Iran strives to free hijacked sailors
Iran is making diplomatic efforts to release the member of the crew of its bulk carrier, which was hijacked in the Gulf of Aden off the coast of Somalia.world Updated: Aug 23, 2008 17:04 IST
Iran is making diplomatic efforts to release the member of the crew of its bulk carrier, which was hijacked in the Gulf of Aden off the coast of Somalia, Press TV reported on Saturday.
"We are trying to use diplomatic means to release sailors of the hijacked Iranian ship, which was carrying 40,000 tons of iron ore from China to the Netherlands," chief of the Islamic Republic of Iran Shipping Lines (IRISL) Mohammad-Hossein Dajmar was quoted as saying.
The pirates have set no conditions for the return for the release of the crew, Dajmar said, adding that the Iranian sailors are in good health.

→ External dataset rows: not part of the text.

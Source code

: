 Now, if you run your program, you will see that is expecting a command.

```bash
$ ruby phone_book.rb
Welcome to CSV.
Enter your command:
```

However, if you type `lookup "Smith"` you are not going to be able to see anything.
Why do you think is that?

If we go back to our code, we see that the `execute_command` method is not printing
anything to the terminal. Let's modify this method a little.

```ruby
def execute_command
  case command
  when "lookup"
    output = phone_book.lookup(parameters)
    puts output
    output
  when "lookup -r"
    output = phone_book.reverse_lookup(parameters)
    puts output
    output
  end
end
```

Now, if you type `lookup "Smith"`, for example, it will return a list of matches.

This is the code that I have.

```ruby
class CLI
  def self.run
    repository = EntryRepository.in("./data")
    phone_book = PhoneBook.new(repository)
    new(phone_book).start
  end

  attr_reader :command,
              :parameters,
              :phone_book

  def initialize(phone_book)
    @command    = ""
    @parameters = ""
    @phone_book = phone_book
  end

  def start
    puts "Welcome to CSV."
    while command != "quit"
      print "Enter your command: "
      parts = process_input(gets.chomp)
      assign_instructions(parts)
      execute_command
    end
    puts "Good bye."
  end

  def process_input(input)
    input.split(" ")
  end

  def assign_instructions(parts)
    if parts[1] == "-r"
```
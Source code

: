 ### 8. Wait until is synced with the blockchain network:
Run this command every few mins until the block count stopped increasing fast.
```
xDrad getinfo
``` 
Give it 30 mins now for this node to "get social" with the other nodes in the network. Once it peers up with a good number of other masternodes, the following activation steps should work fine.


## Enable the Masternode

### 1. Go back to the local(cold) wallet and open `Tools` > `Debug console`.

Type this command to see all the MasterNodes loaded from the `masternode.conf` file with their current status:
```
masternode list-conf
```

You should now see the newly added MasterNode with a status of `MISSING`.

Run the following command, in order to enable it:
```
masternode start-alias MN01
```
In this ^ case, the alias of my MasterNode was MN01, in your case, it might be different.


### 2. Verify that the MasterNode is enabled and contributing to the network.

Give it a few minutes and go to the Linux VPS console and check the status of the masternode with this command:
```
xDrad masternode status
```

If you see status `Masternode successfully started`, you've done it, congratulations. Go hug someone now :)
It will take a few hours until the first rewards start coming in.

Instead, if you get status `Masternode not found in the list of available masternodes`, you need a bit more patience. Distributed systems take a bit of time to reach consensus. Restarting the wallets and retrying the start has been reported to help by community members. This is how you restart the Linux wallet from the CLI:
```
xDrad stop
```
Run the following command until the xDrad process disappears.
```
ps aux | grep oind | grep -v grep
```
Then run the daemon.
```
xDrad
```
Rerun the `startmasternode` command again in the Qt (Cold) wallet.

An official of the East Africa Seafarers Assistance Programme (SAP) confirmed on Thursday that armed Somali pirates have hijacked a Japanese tanker and an Iranian bulk carrier in the Gulf of Aden.
The pirates opened fire on the Iranian vessel before boarding it on Wednesday night, the official said.
The latest hijackings came two days after a Malaysian palm oil tanker was seized in the same area by pirates.
The frequency of piracy attacks has been especially high in July. Since late July, Japanese, Nigerian, and Thai ships have all been hijacked by Somali pirates seeking ransoms.
Piracy has long been a problem in the Gulf of Aden, where one of the world's busiest shipping lanes, connecting the Indian Ocean and the Red Sea, passes by lawless Somalia, which has been without an effective central government since 1991.
The attackers are usually armed with automatic weapons and rocket-propelled grenades and travel in small, fast speedboats that can be towed more than 100 miles offshore by larger vessels to lie in wait.
Somalia's coastline is considered one of the world's most dangerous stretches of waterlanes because of the pirates.